Design and synthesis of SO3H-based ionic liquids for direct catalytic conversion of straw to levulinic acid

Abstract

The utilization of ionic liquids (ILs) in the conversion of lignocellulose to levulinic acid (LA) is a significant pathway in the field of bio-refinery. In this study, a series of sulfonic-based ILs with elongated alkyl chains were synthesized using density functional theory. These ILs were then utilized for the conversion of straw into LA in a single reaction vessel. The yield of LA was compared between a single solvent (water) and a biphasic system comprising water and methyl isobutyl ketone (MIBK). Among the investigated ILs, [C3SO3HEim]Cl exhibited a higher yield of LA, reaching up to 11.3 wt% in the aqueous phase and 17.8 wt% in the MIBK-water biphasic system.
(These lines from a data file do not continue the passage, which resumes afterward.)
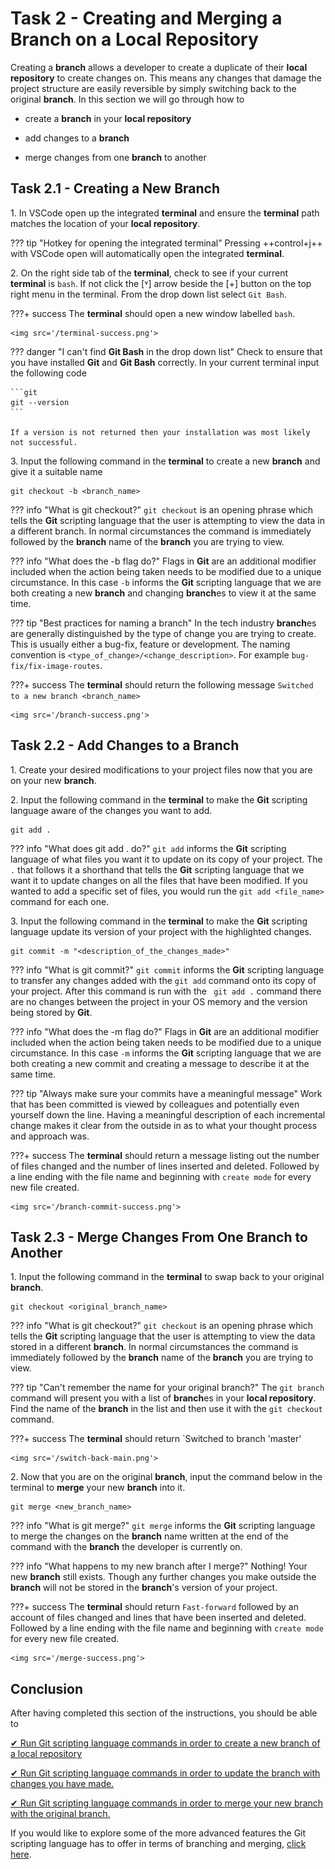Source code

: # Task 2 - Creating and Merging a Branch on a Local Repository

Creating a **branch** allows a developer to create a duplicate of their **local repository** to create changes on. This means any changes that damage the project structure are easily reversible by simply switching back to the original **branch**. In this section we will go through how to

* create a **branch** in your **local repository**

* add changes to a **branch**

* merge changes from one **branch** to another

## Task 2.1 - Creating a New Branch

1\. In VSCode open up the integrated **terminal** and ensure the **terminal** path matches the location of your **local repository**.

??? tip "Hotkey for opening the integrated terminal"
    Pressing ++control+j++ with VSCode open will automatically open the integrated **terminal**.

2\. On the right side tab of the **terminal**, check to see if your current **terminal** is `bash`. If not click the [&#709;] arrow beside the [+] button on the top right menu in the terminal. From the drop down list select `Git Bash`.

???+ success
    The **terminal** should open a new window labelled `bash`.

    <img src='/terminal-success.png'>

??? danger "I can't find **Git Bash** in the drop down list"
    Check to ensure that you have installed **Git** and **Git Bash** correctly. In your current terminal input the following code

    ```git
    git --version
    ```

    If a version is not returned then your installation was most likely not successful.

3\. Input the following command in the **terminal** to create a new **branch** and give it a suitable name

```git
git checkout -b <branch_name>
```

??? info "What is git checkout?"
    `git checkout` is an opening phrase which tells the **Git** scripting language that the user is attempting to view the data in a different branch. In normal circumstances the command is immediately followed by the **branch** name of the **branch** you are trying to view.

??? info "What does the -b flag do?"
    Flags in **Git** are an additional modifier included when the action being taken needs to be modified due to a unique circumstance. In this case `-b` informs the **Git** scripting language that we are both creating a new **branch** and changing **branch**es to view it at the same time.

??? tip "Best practices for naming a branch"
    In the tech industry **branch**es are generally distinguished by the type of change you are trying to create. This is usually either a bug-fix, feature or development. The naming convention is `<type_of_change>/<change_description>`. For example `bug-fix/fix-image-routes`.

???+ success
    The **terminal** should return the following message `Switched to a new branch <branch_name>`

    <img src='/branch-success.png'>

## Task 2.2 - Add Changes to a Branch

1\. Create your desired modifications to your project files now that you are on your new **branch**.

2\. Input the following command in the **terminal** to make the **Git** scripting language aware of the changes you want to add.

```git
git add .
```

??? info "What does git add . do?"
    `git add` informs the **Git** scripting language of what files you want it to update on its copy of your project. The `.` that follows it a shorthand that tells the **Git** scripting language that we want it to update changes on all the files that have been modified. If you wanted to add a specific set of files, you would run the `git add <file_name>` command for each one.

3\. Input the following command in the **terminal** to make the **Git** scripting language update its version of your project with the highlighted changes.

```git
git commit -m "<description_of_the_changes_made>"
```

??? info "What is git commit?"
    `git commit` informs the **Git** scripting language to transfer any changes added with the `git add` command onto its copy of your project. After this command is run with the ` git add .` command there are no changes between the project in your OS memory and the version being stored by **Git**.

??? info "What does the -m flag do?"
    Flags in **Git** are an additional modifier included when the action being taken needs to be modified due to a unique circumstance. In this case `-m` informs the **Git** scripting language that we are both creating a new commit and creating a message to describe it at the same time.

??? tip "Always make sure your commits have a meaningful message"
    Work that has been committed is viewed by colleagues and potentially even yourself down the line. Having a meaningful description of each incremental change makes it clear from the outside in as to what your thought process and approach was.

???+ success
    The **terminal** should return a message listing out the number of files changed and the number of lines inserted and deleted. Followed by a line ending with the file name and beginning with `create mode` for every new file created.

    <img src='/branch-commit-success.png'> 

## Task 2.3 - Merge Changes From One Branch to Another

1\. Input the following command in the **terminal** to swap back to your original **branch**.

```git
git checkout <original_branch_name>
```

??? info "What is git checkout?"
    `git checkout` is an opening phrase which tells the **Git** scripting language that the user is attempting to view the data stored in a different **branch**. In normal circumstances the command is immediately followed by the **branch** name of the **branch** you are trying to view.

??? tip "Can't remember the name for your original branch?"
    The `git branch` command will present you with a list of **branch**es in your **local repository**. Find the name of the **branch** in the list and then use it with the `git checkout` command.

???+ success
    The **terminal** should return `Switched to branch 'master'

    <img src='/switch-back-main.png'>

2\. Now that you are on the original **branch**, input the command below in the terminal to **merge** your new **branch** into it.

```git
git merge <new_branch_name>
```

??? info "What is git merge?"
    `git merge` informs the **Git** scripting language to merge the changes on the **branch** name written at the end of the command with the **branch** the developer is currently on.

??? info "What happens to my new branch after I merge?"
    Nothing! Your new **branch** still exists. Though any further changes you make outside the **branch** will not be stored in the **branch**'s version of your project.

???+ success
    The **terminal** should return `Fast-forward` followed by an account of files changed and lines that have been inserted and deleted. Followed by a line ending with the file name and beginning with `create mode` for every new file created.

    <img src='/merge-success.png'>

## Conclusion

After having completed this section of the instructions, you should be able to

[&#10004; Run Git scripting language commands in order to create a new branch of a local repository](/docs/branching.md#task-21---creating-a-new-branch)

[&#10004; Run Git scripting language commands in order to update the branch with changes you have made.](/docs/branching.md#task-22---add-changes-to-a-branch)

[&#10004; Run Git scripting language commands in order to merge your new branch with the original branch.](/docs/branching.md#task-23---merge-changes-from-one-branch-to-another)

If you would like to explore some of the more advanced features the Git scripting language has to offer in terms of branching and merging, [click here](https://git-scm.com/book/en/v2/Git-Branching-Basic-Branching-and-Merging).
Furthermore, [C3SO3HEim]Cl displayed a high catalytic efficiency (90.4%) and a yield of LA (16.3 wt%) after 5 cycles. These findings suggest that the elongation of alkyl side chains in ILs enhances the solubility of cellulose and increases the yield of LA. The MIBK-water biphasic system promotes the rehydration of hydroxymethylfurfural (HMF) and reduces the residence time of LA in the aqueous phase, thereby optimizing its yield. This innovative approach involving ILs and the MIBK-water biphasic system presents a novel perspective for the production of LA from biomass.